The woman, Natali Tene, said Batali assaulted her after posing
with her in 2017 for "selfie" photographs at Towne Stove and
Spirits, a bar located near Boston's Eataly, the Italian market
and restaurant chain he at the time partly owned.
Batali's lawyers have called those claims fabricated and argue
Tene went to the police to bolster a lawsuit she is pursuing
against him to win a monetary settlement. "Our defense is she
lies and lies all the time," Anthony Fuller, Batali's lawyer,
said at an April hearing.
Tene's lawyer declined to comment.
The case is one of a handful of criminal prosecutions of
celebrities following the explosion of the #MeToo movement in
2017, which exposed widespread patterns of sexual harassment or
abuse of women in multiple spheres of American life.
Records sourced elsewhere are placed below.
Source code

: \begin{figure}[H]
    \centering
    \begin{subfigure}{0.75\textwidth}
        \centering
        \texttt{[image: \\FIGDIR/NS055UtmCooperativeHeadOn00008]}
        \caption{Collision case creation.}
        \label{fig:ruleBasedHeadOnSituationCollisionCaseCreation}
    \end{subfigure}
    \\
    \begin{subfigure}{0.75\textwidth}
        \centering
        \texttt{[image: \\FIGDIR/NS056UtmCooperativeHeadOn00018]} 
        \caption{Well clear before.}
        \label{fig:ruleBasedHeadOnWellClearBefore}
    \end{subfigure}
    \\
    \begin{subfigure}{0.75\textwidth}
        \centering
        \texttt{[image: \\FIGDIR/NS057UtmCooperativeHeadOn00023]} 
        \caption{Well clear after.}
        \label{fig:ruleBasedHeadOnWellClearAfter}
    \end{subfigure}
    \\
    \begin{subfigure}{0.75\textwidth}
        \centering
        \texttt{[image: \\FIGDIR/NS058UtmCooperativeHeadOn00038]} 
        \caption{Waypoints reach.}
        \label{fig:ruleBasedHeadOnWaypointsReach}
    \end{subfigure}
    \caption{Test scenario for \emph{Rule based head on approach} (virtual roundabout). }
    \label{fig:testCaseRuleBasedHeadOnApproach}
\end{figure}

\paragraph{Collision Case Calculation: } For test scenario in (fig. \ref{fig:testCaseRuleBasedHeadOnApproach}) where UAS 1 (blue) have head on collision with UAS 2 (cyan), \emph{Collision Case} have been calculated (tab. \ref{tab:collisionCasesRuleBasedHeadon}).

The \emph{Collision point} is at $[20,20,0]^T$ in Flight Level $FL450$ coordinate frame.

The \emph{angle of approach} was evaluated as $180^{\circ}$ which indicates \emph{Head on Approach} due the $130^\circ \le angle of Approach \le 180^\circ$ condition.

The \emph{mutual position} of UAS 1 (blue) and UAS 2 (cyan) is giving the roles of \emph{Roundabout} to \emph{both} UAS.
If convicted, Batali would face up to 2-1/2 years in jail and
having to register as a sex offender.
Prosecutors said Tene came forward with her account after the
food website Eater.com in December 2017 detailed allegations by
four women who said Batali touched them inappropriately over at
least two decades.
That report prompted Batali's firing from the ABC cooking and
talk show "The Chew," and Batali later cut ties with restaurants
like New York's Babbo and Del Posto he partly owned. He denied
allegations of sexual assault but apologized for "deeply
inappropriate" behavior.
Batali and his business partner in July agreed to pay $600,000
to at least 20 former employees to resolve claims by New York's
attorney general that their Manhattan restaurants were rife with
sexual harassment.
In the run-up to the trial, Batali's lawyers and prosecutors
have jockeyed over what evidence Judge James Stanton, who is
overseeing the trial, would allow jurors to hear.
While prosecutors say Tene came forward to show solidarity with
other women, Stanton ruled they may not ask her about the
allegations that Eater reported.
But, Stanton also ruled Batali's lawyers may not at trial play a
voicemail left with police by a friend of Tene who was at the
bar saying he did not want to see "some guy go up the river for
something that's not exactly true or correct."
The judge said Batali's lawyers can, however, ask Tene about a
questionnaire she filled out in February 2018 during jury
selection in an unrelated assault case in which she said nothing
about being a crime victim while claiming to be clairvoyant.
Text messages Batali's lawyers obtained show that she then wrote
to a friend that she looked the defendant up online and that he
"totally did it," despite instructions not to conduct outside
research and to keep an open mind.
When the text messages emerged, prosecutors in Middlesex County
consented to vacating the man's conviction due to jury taint and
charged Tene herself with contempt. On Thursday, she struck a
deal to have that case dismissed in a year following a period of
administrative probation, court records show.